1.3 Il processo di ulteriore degenerazione partitocratica
Nei decenni successivi, questo processo degenerativo – che costituisce l’oggetto di questo documento - ha via via investito tutti gli organi e le istituzioni repubblicane.
Il Presidente della Repubblica, cui la Costituzione assegna il compito supremo di garanzia della Costituzione nei rapporti fra poteri dello Stato – un compito regolato dalla attribuzione di precisi poteri - si trasforma gradatamente, dopo la presidenza provvisoria di De Nicola e il primo settennato di Luigi Einaudi, in un organo di mediazione tra le forze politiche.
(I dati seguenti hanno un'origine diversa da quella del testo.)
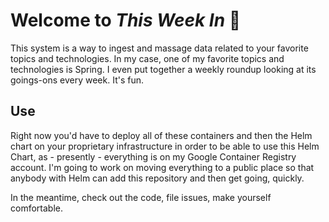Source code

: 
# Welcome to _This Week In_  👋

This system is a way to ingest and massage data related to your favorite topics and technologies. In my case, one of my favorite topics and technologies is Spring. I even put together a weekly roundup looking at its goings-ons every week. It's fun. 


## Use 

Right now you'd have to deploy all of these containers and then the Helm chart on your proprietary infrastructure in order to be able to use this Helm Chart, as - presently - everything is on my Google Container Registry account. I'm going to work on moving everything to a public place so that anybody with Helm can add this repository and then get going, quickly. 

In the meantime, check out the code, file issues, make yourself comfortable. 

<!--

**Here are some ideas to get you started:**

🙋‍♀️ A short introduction - what is your organization all about?
🌈 Contribution guidelines - how can the community get involved?
👩‍💻 Useful resources - where can the community find your docs? Is there anything else the community should know?
🍿 Fun facts - what does your team eat for breakfast?
🧙 Remember, you can do mighty things with the power of [Markdown](https://docs.github.com/github/writing-on-github/getting-started-with-writing-and-formatting-on-github/basic-writing-and-formatting-syntax)
-->
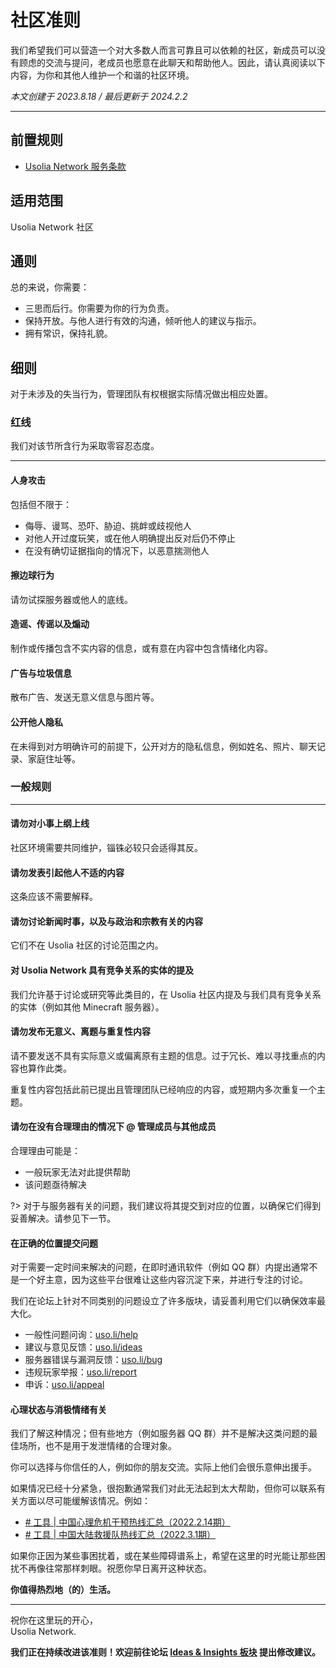 # 社区准则

我们希望我们可以营造一个对大多数人而言可靠且可以依赖的社区，新成员可以没有顾虑的交流与提问，老成员也愿意在此聊天和帮助他人。因此，请认真阅读以下内容，为你和其他人维护一个和谐的社区环境。

*本文创建于 2023.8.18  /  最后更新于 2024.2.2*

----------

## 前置规则

- [ Usolia Network 服务条款](https://usolia.net/help/terms/)


## 适用范围

Usolia Network 社区


## 通则

总的来说，你需要：

- 三思而后行。你需要为你的行为负责。
- 保持开放。与他人进行有效的沟通，倾听他人的建议与指示。
- 拥有常识，保持礼貌。


## 细则

对于未涉及的失当行为，管理团队有权根据实际情况做出相应处置。


### 红线

我们对该节所含行为采取零容忍态度。


---

#### 人身攻击

包括但不限于：

- 侮辱、谩骂、恐吓、胁迫、挑衅或歧视他人
- 对他人开过度玩笑，或在他人明确提出反对后仍不停止
- 在没有确切证据指向的情况下，以恶意揣测他人


#### 擦边球行为

请勿试探服务器或他人的底线。


#### 造谣、传谣以及煽动

制作或传播包含不实内容的信息，或有意在内容中包含情绪化内容。


#### 广告与垃圾信息

散布广告、发送无意义信息与图片等。


#### 公开他人隐私

在未得到对方明确许可的前提下，公开对方的隐私信息，例如姓名、照片、聊天记录、家庭住址等。


### 一般规则

---

#### 请勿对小事上纲上线

社区环境需要共同维护，锱铢必较只会适得其反。


#### 请勿发表引起他人不适的内容

这条应该不需要解释。


#### 请勿讨论新闻时事，以及与政治和宗教有关的内容

它们不在 Usolia 社区的讨论范围之内。

#### 对 Usolia Network 具有竞争关系的实体的提及

我们允许基于讨论或研究等此类目的，在 Usolia 社区内提及与我们具有竞争关系的实体（例如其他 Minecraft 服务器）。


#### 请勿发布无意义、离题与重复性内容

请不要发送不具有实际意义或偏离原有主题的信息。过于冗长、难以寻找重点的内容也算作此类。

重复性内容包括此前已提出且管理团队已经响应的内容，或短期内多次重复一个主题。


#### 请勿在没有合理理由的情况下 @ 管理成员与其他成员

合理理由可能是：

- 一般玩家无法对此提供帮助
- 该问题亟待解决

?> 对于与服务器有关的问题，我们建议将其提交到对应的位置，以确保它们得到妥善解决。请参见下一节。


#### 在正确的位置提交问题

对于需要一定时间来解决的问题，在即时通讯软件（例如 QQ 群）内提出通常不是一个好主意，因为这些平台很难让这些内容沉淀下来，并进行专注的讨论。

我们在论坛上针对不同类别的问题设立了许多版块，请妥善利用它们以确保效率最大化。

* 一般性问题问询：[uso.li/help](https://uso.li/help)
* 建议与意见反馈：[uso.li/ideas](https://uso.li/ideas)
* 服务器错误与漏洞反馈：[uso.li/bug](https://uso.li/bug)
* 违规玩家举报：[uso.li/report](https://uso.li/report)
* 申诉：[uso.li/appeal](https://uso.li/appeal)


#### 心理状态与消极情绪有关

我们了解这种情况；但有些地方（例如服务器 QQ 群）并不是解决这类问题的最佳场所，也不是用于发泄情绪的合理对象。

你可以选择与你信任的人，例如你的朋友交流。实际上他们会很乐意伸出援手。

如果情况已经十分紧急，很抱歉通常我们对此无法起到太大帮助，但你可以联系有关方面以尽可能缓解该情况。例如：

- [# 工具 | 中国心理危机干预热线汇总（2022.2.14期）](https://mp.weixin.qq.com/s/pRYTYnuvUvlJNNn-bVagcQ)
- [# 工具 | 中国大陆救援队热线汇总（2022.3.1期）](https://mp.weixin.qq.com/s/QRsNjZ7pIslUYPF67PVeNg)

如果你正因为某些事困扰着，或在某些障碍谱系上，希望在这里的时光能让那些困扰不再像往常那样刺眼。祝愿你早日离开这种状态。

**你值得热烈地（的）生活。**


---

祝你在这里玩的开心，<br>
Usolia Network.


**我们正在持续改进该准则！欢迎前往论坛 [Ideas & Insights 板块](https://usolia.net/forums/7/) 提出修改建议。**
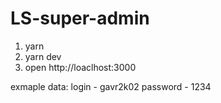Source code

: # LS-super-admin
1. yarn
2. yarn dev
3. open http://loaclhost:3000

exmaple data:
login - gavr2k02
password - 1234
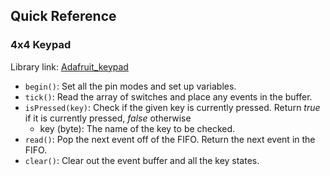 ## Quick Reference

### 4x4 Keypad

Library link: [Adafruit_keypad](https://github.com/adafruit/Adafruit_Keypad)

- `begin()`: Set all the pin modes and set up variables.
- `tick()`: Read the array of switches and place any events in the buffer.
- `isPressed(key)`: Check if the given key is currently pressed. Return *true* if it is currently pressed, *false* otherwise
  - key (byte): The name of the key to be checked.
- `read()`: Pop the next event off of the FIFO. Return the next event in the FIFO.
- `clear()`: Clear out the event buffer and all the key states.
Il Parlamento, se si escludono fino agli anni 70 alcune lontane, importanti eccezioni (diritto di famiglia, statuto dei lavoratori), rinuncia ad affrontare le riforme e legifera soprattutto attraverso leggi di emergenza e il crescente ricorso dei governi ai decreti legge, mentre i parlamentari vedono limitare e subordinare alla disciplina di partito la loro funzione di rappresentanti della volontà popolare “senza vincoli di mandato”; l’obbligo di pubblicità dei lavori parlamentari rimane lettera morta fino all’avvio delle trasmissioni clandestine delle sedute a opera di Radio Radicale nel ‘76.
Per quanto riguarda i partiti, la mancata attuazione della norma costituzionale riguardante il loro funzionamento democratico viene aggravata dalla approvazione della legge sul finanziamento pubblico, concepita in modo da sottrarli a ogni controllo pubblico.
La stessa Corte costituzionale, dopo aver esercitato per un quindicennio un rigoroso sindacato di costituzionalità, viene sempre più condizionata dai partiti nella sua composizione e nella sua giurisprudenza, come dimostrano le decisioni contraddittorie prese in materia di ammissibilità dei referendum, nelle quali essa ampiamente travalica i compiti attribuiti dall’art.75 della Costituzione.
Lo stato della Giustizia, sia penale sia civile, fa sì che l’Italia sia il Paese più condannato dalla Corte europea dei diritti umani, in particolare per la durata dei suoi processi, e ha come conseguenza una sistematica impunità e incertezza del diritto.